The primary market for European bank additional tier-1 (AT1) bonds reopened in June after a closure of nearly three months. This followed the wipe-out of $17 billion worth of Credit Suisse bonds on the grounds that the Swiss bank would not have been viable without the state support UBS negotiated as a condition of its rescue takeover.
In the immediate aftermath of that shock, some European bank AT1s were quoted in the low 60 cents on the euro, although traders say they could not buy much at that price.

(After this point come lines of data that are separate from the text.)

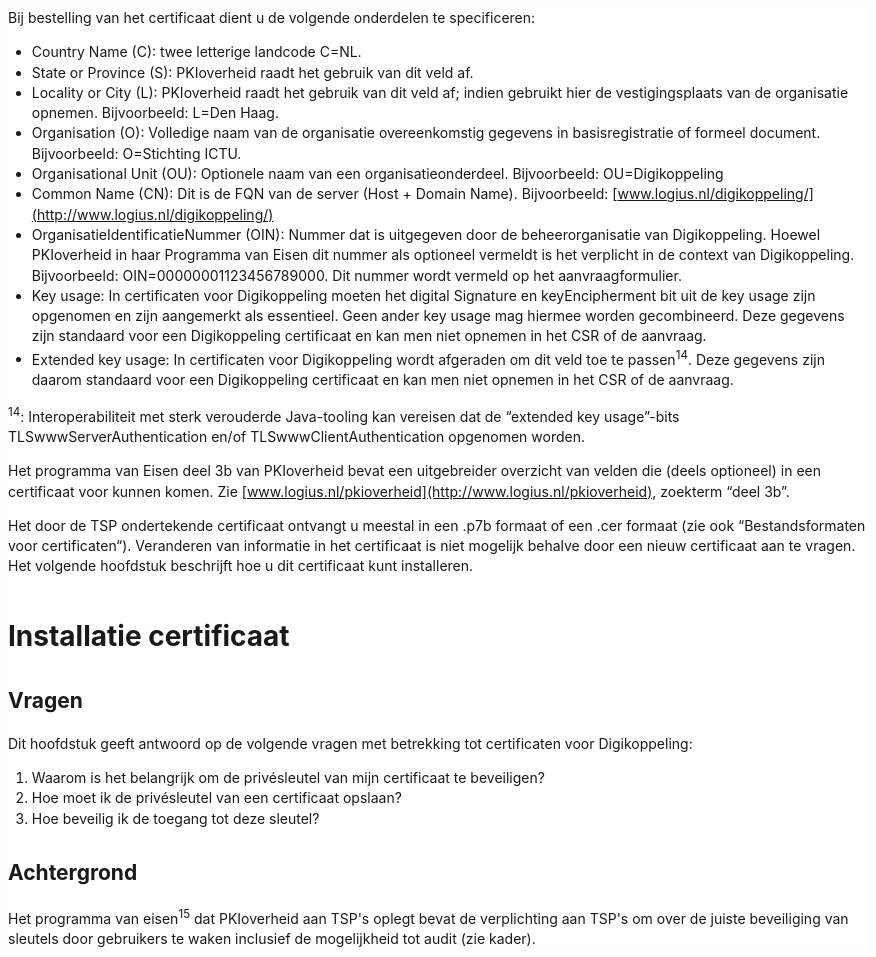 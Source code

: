 Bij bestelling van het certificaat dient u de volgende onderdelen te specificeren:

- Country Name (C): twee letterige landcode C=NL.
- State or Province (S): PKIoverheid raadt het gebruik van dit veld af.
- Locality or City (L): PKIoverheid raadt het gebruik van dit veld af; indien gebruikt hier de vestigingsplaats van de organisatie opnemen. Bijvoorbeeld: L=Den Haag.
- Organisation (O): Volledige naam van de organisatie overeenkomstig gegevens in basisregistratie of formeel document. Bijvoorbeeld: O=Stichting ICTU.
- Organisational Unit (OU): Optionele naam van een organisatieonderdeel. Bijvoorbeeld: OU=Digikoppeling
- Common Name (CN): Dit is de FQN van de server (Host + Domain Name). Bijvoorbeeld: [www.logius.nl/digikoppeling/](http://www.logius.nl/digikoppeling/)
- OrganisatieIdentificatieNummer (OIN): Nummer dat is uitgegeven door de beheerorganisatie van Digikoppeling. Hoewel PKIoverheid in haar Programma van Eisen dit nummer als optioneel vermeldt is het verplicht in de context van Digikoppeling. Bijvoorbeeld: OIN=00000001123456789000. Dit nummer wordt vermeld op het aanvraagformulier.
- Key usage: In certificaten voor Digikoppeling moeten het digital Signature en keyEncipherment bit uit de key usage zijn opgenomen en zijn aangemerkt als essentieel. Geen ander key usage mag hiermee worden gecombineerd. Deze gegevens zijn standaard voor een Digikoppeling certificaat en kan men niet opnemen in het CSR of de aanvraag.
- Extended key usage: In certificaten voor Digikoppeling wordt afgeraden om dit veld toe te passen<sup>14</sup>. Deze gegevens zijn daarom standaard voor een Digikoppeling certificaat en kan men niet opnemen in het CSR of de aanvraag.

<sup>14</sup>: Interoperabiliteit met sterk verouderde Java-tooling kan vereisen dat de “extended key usage”-bits TLSwwwServerAuthentication en/of TLSwwwClientAuthentication opgenomen worden.

Het programma van Eisen deel 3b van PKIoverheid bevat een uitgebreider overzicht van velden die (deels optioneel) in een certificaat voor kunnen komen. Zie [www.logius.nl/pkioverheid](http://www.logius.nl/pkioverheid), zoekterm “deel 3b”.

Het door de TSP ondertekende certificaat ontvangt u meestal in een .p7b formaat of een .cer formaat (zie ook “Bestandsformaten voor certificaten“). Veranderen van informatie in het certificaat is niet mogelijk behalve door een nieuw certificaat aan te vragen. Het volgende hoofdstuk beschrijft hoe u dit certificaat kunt installeren.

# Installatie certificaat

## Vragen

Dit hoofdstuk geeft antwoord op de volgende vragen met betrekking tot certificaten voor Digikoppeling:

1. Waarom is het belangrijk om de privésleutel van mijn certificaat te beveiligen?
1. Hoe moet ik de privésleutel van een certificaat opslaan?
1. Hoe beveilig ik de toegang tot deze sleutel?

## Achtergrond

Het programma van eisen<sup>15</sup> dat PKIoverheid aan TSP's oplegt bevat de verplichting aan TSP's om over de juiste beveiliging van sleutels door gebruikers te waken inclusief de mogelijkheid tot audit (zie kader).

The index average fell to 85c.
The subsequent recovery in secondary market prices was swift, with the leading banks heading back up to the high 90s, before BBVA launched a €1 billion, non-call five-and-a-half, contingent convertible that came at an indicated coupon of 8.75%.
That was well below the 10% coupon that some bankers feared might be necessary to revive the market and, having attracted €3.1 billion of demand, the issuer priced at just 8.375%.
With economies on the cusp of a downturn that will increase bank non-performing loans, now would seem a good time to address the sustainability of AT1s
Don’t believe that the AT1 market is fixed, however. The test is not a reopening deal in calm market conditions by the national champion bank that launched the first-ever such deal 10 years ago.
AT1s became a vital market in which banks raised close to $300 billion of capital in a decade of low growth, negative rates and single-digit – often low single-digit – returns on equity. They could never have raised so much straight equity.
The real test will come in the next system-wide or bank-specific stress, when it remains to be seen whether investors, fearing a similarly messy resolution for the next large bank to hit trouble, flee AT1s and prompt a spillover panic in holders of bank equity and bank deposits.
It would be smart to learn now from the March crisis and perhaps adjust AT1s to preserve the structure of a sizeable capital market on which banks still depend.
The European Banking Authority has been sounding issuers and investors out for possible solutions and one that keeps coming up would be to make coupons on AT1s cumulative. In other words, banks might skip them to stem payouts in a period of stress but then pay them in full if and when they recover.
Bank regulators initially made AT1 coupons non-cumulative – they can be skipped but not then made up – so that the instrument more resembles pure equity. But the Covid crisis set the precedent of regulators pressing banks to suspend dividends, which strong banks simply set aside to pay out when that ban was lifted.
Jerry del Missier, chief investment officer at Copper Street Capital, which invests across the bank capital structure, and a former co-chief executive of Barclays corporate and investment bank, advocates a similar approach to AT1 coupons. He points out that for an investor, if a bank skips a coupon today, that money is lost forever. That creates a cliff edge. This is not a time to line banks up along one.
It wasn’t as if Credit Suisse had a toxic balance sheet. In fact, it had many strong businesses. But if it had skipped a coupon to preserve some liquidity amid deposit withdrawals, that would only have exacerbated the panic.
With economies on the cusp of a downturn that will increase bank non-performing loans, now would seem a good time to address the sustainability of AT1s.
If a whole market can fall 15 points on contained problems at just one bank, that is not healthy.